By: REG POTTERTON   

 

Timing and
fin speed are
critical
elements
for achieving
optimal OAS.
    QME’s founder and president, John Allen, tracked down Boadicea's captain, Bob Peel, while the boat was rounding Scotland, and asked him if the Koop OAS system had been as effective as he had heard. Peel replied that while it worked well enough he had not had much reason to use it. A few more questions were enough to persuade Allen, a skilled engineer in the hydraulics and stabilizer field, that he had found a promising and largely unexplored market. He set to work on developing new fin designs, quieter hydraulics and more efficient control technology for the production of QME-designed OAS systems to be installed in new builds.
    Allen was thoroughly familiar with Koop products, having been that company’s exclusive North American distributor for several years, and he had long since identified limitations in Koop controls that required Quantum to make significant modifications to achieve optimal performance.

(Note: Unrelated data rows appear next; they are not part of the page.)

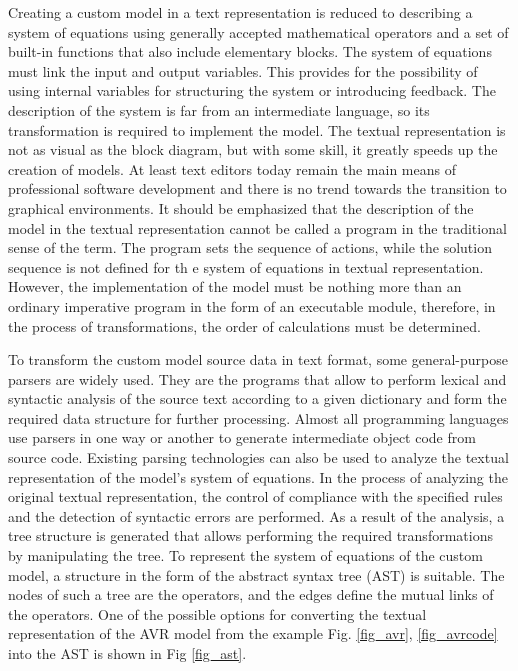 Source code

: \documentclass[lettersize,journal]{IEEEtran}
\begin{document}
Creating a custom model in a text representation is reduced to describing a system of equations using generally accepted
mathematical operators and a set of built-in functions that also include elementary blocks. The system of equations must 
link the input and output variables. This provides for the possibility of using internal variables for structuring the 
system or introducing feedback. The description of the system is far from an intermediate language, so its transformation 
is required to implement the model. The textual representation is not as visual as the block diagram, 
but with some skill, it greatly speeds up the creation of models. At least text editors today remain the main means 
of professional software development and there is no trend towards the transition to graphical environments. 
It should be emphasized that the description of the model in the textual representation cannot be called a program in the
traditional sense of the term. The program sets the sequence of actions, while the solution sequence is not defined for th
e system of equations in textual representation. However, the implementation of the model must be nothing more than an ordinary
imperative program in the form of an executable module, therefore, in the process of transformations, 
the order of calculations must be determined.

To transform the custom model source data in text format, some general-purpose parsers are widely used. They are the programs
that allow to perform lexical and syntactic analysis of the source text according to a given dictionary and form the required 
data structure for further processing. Almost all programming languages use parsers in one way or another to generate 
intermediate object code from source code. Existing parsing technologies can also be used to analyze the textual representation 
of the model's system of equations. In the process of analyzing the original textual representation, the control of compliance 
with the specified rules and the detection of syntactic errors are performed. As a result of the analysis, a tree structure is
generated that allows performing the required transformations by manipulating the tree. To represent the system of equations 
of the custom model, a structure in the form of the abstract syntax tree (AST) is suitable. The nodes of such a tree are the
operators, and the edges define the mutual links of the operators. One of the possible options for converting the textual
representation of the AVR model from the example Fig. \ref{fig_avr}, \ref{fig_avrcode} into the AST is shown in Fig \ref{fig_ast}.
\end{document}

When Boadicea was launched, Koop controls were more than a decade old, and in designing a new control for OAS Allen approached the man who invented the first one, Hans Ooms.

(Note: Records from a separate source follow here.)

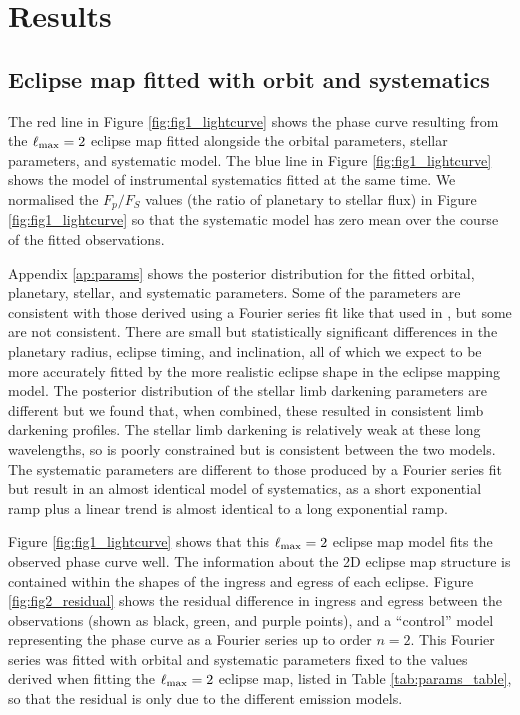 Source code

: \documentclass[twocolumn]{aastex631}
\begin{document}
\section{Results} \label{sec:results}

\subsection{Eclipse map fitted with orbit and systematics}\label{sec:results:map}

The red line in Figure \ref{fig:fig1_lightcurve} shows the phase curve resulting from the $\ell_{\rm max}=2$ eclipse map fitted alongside the orbital parameters, stellar parameters, and systematic model. The blue line in Figure \ref{fig:fig1_lightcurve} shows the model of instrumental systematics fitted at the same time. We normalised the $F_{p}/F_{S}$ values (the ratio of planetary to stellar flux) in Figure \ref{fig:fig1_lightcurve} so that the systematic model has zero mean over the course of the fitted observations. 

Appendix \ref{ap:params} shows the posterior distribution for the fitted orbital, planetary, stellar, and systematic parameters. Some of the parameters are consistent with those derived using a Fourier series fit like that used in \citet{bell2023wasp43b}, but some are not consistent. There are small but statistically significant differences in the planetary radius, eclipse timing, and inclination, all of which we expect to be more accurately fitted by the more realistic eclipse shape in the eclipse mapping model. The posterior distribution of the stellar limb darkening parameters are different but we found that, when combined, these resulted in consistent limb darkening profiles. The stellar limb darkening is relatively weak at these long wavelengths, so is poorly constrained but is consistent between the two models. The systematic parameters are different to those produced by a Fourier series fit \citep{bell2023wasp43b} but result in an almost identical model of systematics, as a short exponential ramp plus a linear trend is almost identical to a long exponential ramp.

Figure \ref{fig:fig1_lightcurve} shows that this $\ell_{\rm max}=2$ eclipse map model fits the observed phase curve well. The information about the 2D eclipse map structure is contained within the shapes of the ingress and egress of each eclipse. Figure \ref{fig:fig2_residual} shows the residual difference in ingress and egress between the observations (shown as black, green, and purple points), and a ``control'' model representing the phase curve as a Fourier series up to order $n=2$. This Fourier series was fitted with orbital and systematic parameters fixed to the values derived when fitting the $\ell_{\rm max}=2$ eclipse map, listed in Table \ref{tab:params_table}, so that the residual is only due to the different emission models. 
\end{document}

    Ooms agreed that the controls he made for Koop were outdated. He also told Allen that he planned to leave Delft University and form his own company in Holland to develop the next generation of software-based control systems. His work resulted in a family of controls under the ARC (Adaptive Ride Control) brand that is currently supplied by Quantum for conventional stabilizer systems, OAS and ride control systems.

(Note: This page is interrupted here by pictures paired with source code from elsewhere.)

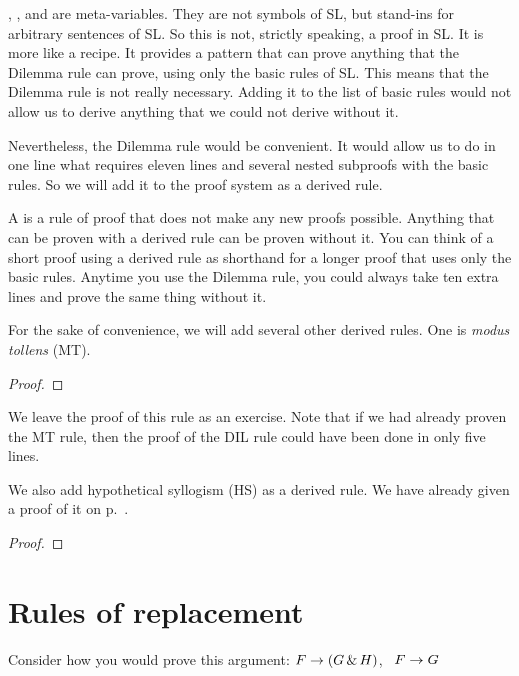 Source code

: , , and  are meta-variables. They are not symbols of SL, but stand-ins for arbitrary sentences of SL. So this is not, strictly speaking, a proof in SL. It is more like a recipe. It provides a pattern that can prove anything that the Dilemma rule can prove, using only the basic rules of SL. This means that the Dilemma rule is not really necessary. Adding it to the list of basic rules would not allow us to derive anything that we could not derive without it.

Nevertheless, the Dilemma rule would be convenient. It would allow us to do in one line what requires eleven lines and several nested subproofs with the basic rules. So we will add it to the proof system as a derived rule.

A  is a rule of proof that does not make any new proofs possible. Anything that can be proven with a derived rule can be proven without it. You can think of a short proof using a derived rule as shorthand for a longer proof that uses only the basic rules. Anytime you use the Dilemma rule, you could always take ten extra lines and prove the same thing without it.

For the sake of convenience, we will add several other derived rules. One is \emph{modus tollens} (MT).

\begin{proof}
	 
\end{proof}

We leave the proof of this rule as an exercise. Note that if we had already proven the MT rule, then the proof of the DIL rule could have been done in only five lines.

We also add hypothetical syllogism (HS) as a derived rule. We have already given a proof of it on p.~\pageref{HSproof}.

\begin{proof}
\end{proof}


\section{Rules of replacement}
Consider how you would prove this argument: $F\rightarrow(G\,\&\, H)$, \therefore\ $F\rightarrow G$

    Allen’s only competition in the OAS business came from Vosper-Thorneycroft subsidiaries Naiad and KoopNautic (the latter acquired by Vosper in 1998); between them the three companies control 80 per cent of the world stabilizer market. As one of Europe’s oldest-established defense and civil contractors, the Vosper Group employs upwards of 7,000 and in its annual report for 2001 listed orders for $1.16 billion. Quantum, with a total staff of 25, had taken on a powerful rival. Having Hans Ooms aboard would help restore the balance.
~
    It is generally true that the ultimate test of marine equipment, especially underwater equipment fitted outside the hull, such as stabilizer fins, is how it performs in service rather than on paper or in laboratories and water tanks. Manufacturers usually lack the firsthand experience of how their products function on a daily basis in all conditions. In researching this article, therefore, YIM sought information about the effectiveness of OAS systems chiefly from captains and engineers, since their main concern is the need for maximum efficiency of the ship’s equipment, not markets and profits.
    As of early March, 2002, there were two boats with Koop OAS systems installed: Amels’ 230’ Boadicea, and the 194’ Pegasus from Oceanco. Naiad/Koop have taken orders for nine more of their OAS systems, two of which are conversions in existing boats, the rest in new builds. These are all scheduled for delivery later this year and in 2003. Thus the Vosper subsidiaries had a total of two OAS systems in service and 11 pending.

Peter Florence
of Quantum Stabilizers
with OAS control panel.
    Quantum Marine Engineering has orders for OAS controls in 18 new builds in shipyards around the world, none of them yet in service. The company also reports that several prominent builders in Europe recently stated their intention to install Quantum OAS controls on future builds not already contracted to other suppliers.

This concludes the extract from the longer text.